Bei JSF geht es halt vor allem um die UI-Komponenten - und der Komponentenbaum dahinter braucht Performance.

JSF kann beliebig mit anderen Frameworks (e.g. Spring) kombiniert werden.


----------



## ps (7. Okt 2008)

gex hat gesagt.:
			
		

> JSF kann beliebig mit anderen Frameworks (e.g. Spring) kombiniert werden.



Jein. "Spring" sagt in diesem Kontext nicht viel. Wenn du den DI Container meinst: Ja. Den kannst du mit jeder Java Applikation benutzen.

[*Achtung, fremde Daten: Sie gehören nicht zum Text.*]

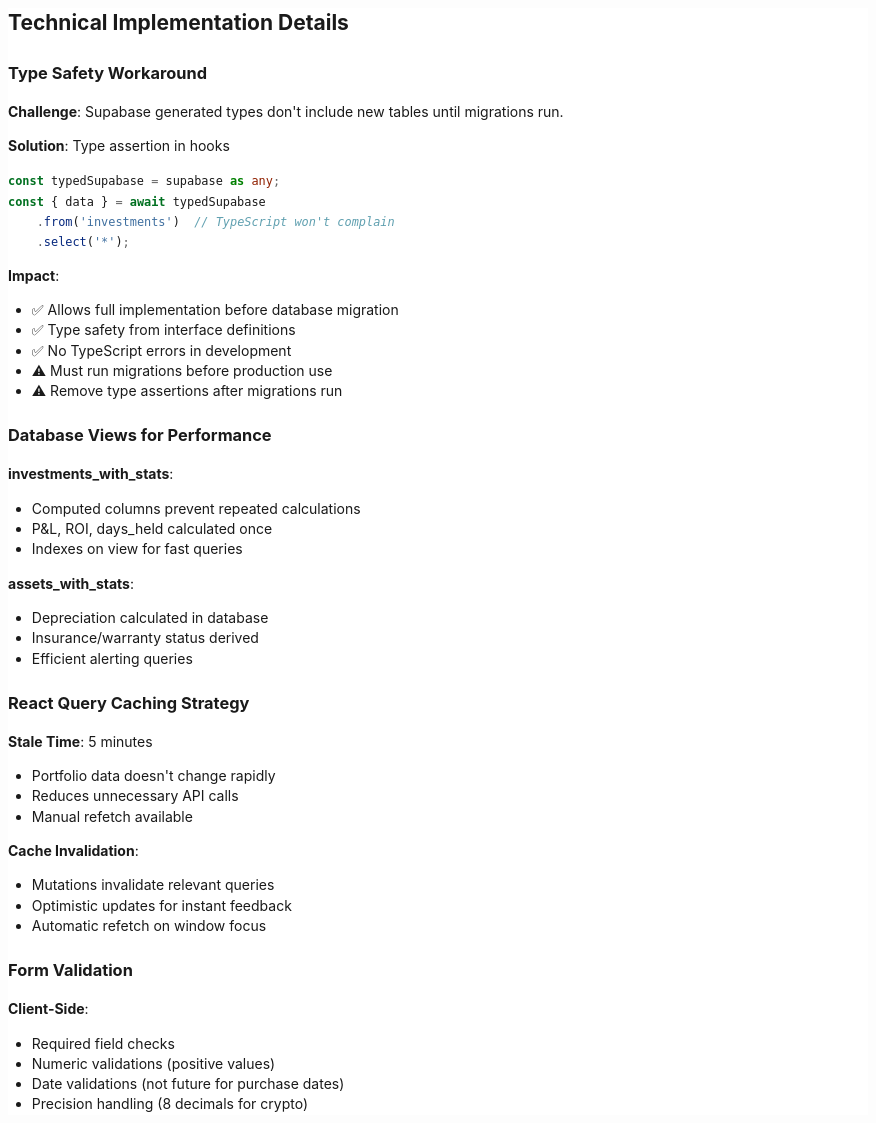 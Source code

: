 
## Technical Implementation Details

### Type Safety Workaround

**Challenge**: Supabase generated types don't include new tables until migrations run.

**Solution**: Type assertion in hooks
```typescript
const typedSupabase = supabase as any;
const { data } = await typedSupabase
    .from('investments')  // TypeScript won't complain
    .select('*');
```

**Impact**:
- ✅ Allows full implementation before database migration
- ✅ Type safety from interface definitions
- ✅ No TypeScript errors in development
- ⚠️ Must run migrations before production use
- ⚠️ Remove type assertions after migrations run

### Database Views for Performance

**investments_with_stats**:
- Computed columns prevent repeated calculations
- P&L, ROI, days_held calculated once
- Indexes on view for fast queries

**assets_with_stats**:
- Depreciation calculated in database
- Insurance/warranty status derived
- Efficient alerting queries

### React Query Caching Strategy

**Stale Time**: 5 minutes
- Portfolio data doesn't change rapidly
- Reduces unnecessary API calls
- Manual refetch available

**Cache Invalidation**:
- Mutations invalidate relevant queries
- Optimistic updates for instant feedback
- Automatic refetch on window focus

### Form Validation

**Client-Side**:
- Required field checks
- Numeric validations (positive values)
- Date validations (not future for purchase dates)
- Precision handling (8 decimals for crypto)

"Spring MVC", ein Webframework vergleichbar mit Struts(2), ist allerdings actionbasiert und somit nicht so gut mit JSF integrierbar. Es geht wahrscheinlich (es gibt auch ein Plugin für Struts2) ... aber der Sinn sei jetzt mal dahingestellt. IMHO eigentlich nur für Integrationsarbeiten sinnvoll.


----------



## Michael Voigt (7. Okt 2008)

gex hat gesagt.:
			
		

> Entsprechende Benchmarks haben das auch bewiesen.

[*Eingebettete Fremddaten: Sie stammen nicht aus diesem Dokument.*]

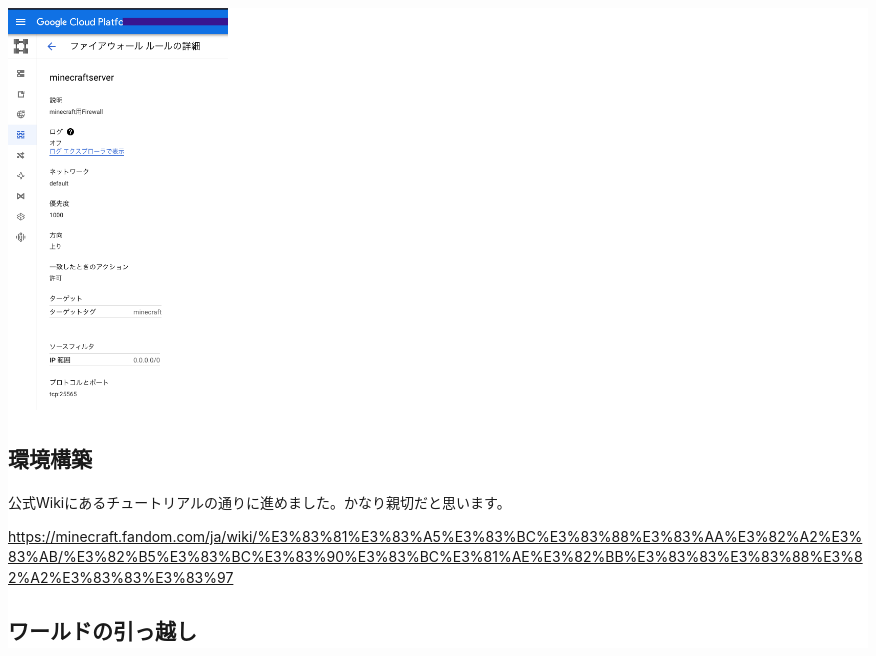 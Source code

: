 <img width="220" alt="Firewall role" src="./firewall.png">

## 環境構築

公式Wikiにあるチュートリアルの通りに進めました。かなり親切だと思います。

https://minecraft.fandom.com/ja/wiki/%E3%83%81%E3%83%A5%E3%83%BC%E3%83%88%E3%83%AA%E3%82%A2%E3%83%AB/%E3%82%B5%E3%83%BC%E3%83%90%E3%83%BC%E3%81%AE%E3%82%BB%E3%83%83%E3%83%88%E3%82%A2%E3%83%83%E3%83%97

## ワールドの引っ越し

Hast du evtl. einen Link zu diesen Benchmarks?


----------



## ps (7. Okt 2008)

-> http://www.java-forum.org/de/topic75280_performance-struts-vs-faceltes-vs-jsp.html

Hier gabs das Thema schonmal .. dort hab ich die Benchmarks gepostet.


----------



## Michael Voigt (7. Okt 2008)

ps hat gesagt.:
			
		

> gex hat gesagt.:
> 
> 
> 
> ...



Also wenn ich es jetzt richtig von euch Verstehe bleiben im Grunde nur zwei Ansätze übrig 

JSF Faclets
Struts 2

Wie sieht es aus mit der (lt. wikipedia.de) hohen Performance von Tapestry?

Lt. wikipedia ist Struts ja monolitisch, d.h. für mich die Performance ist nicht gerade berauscht, da kein Lightweight. Sehe ich das richtig?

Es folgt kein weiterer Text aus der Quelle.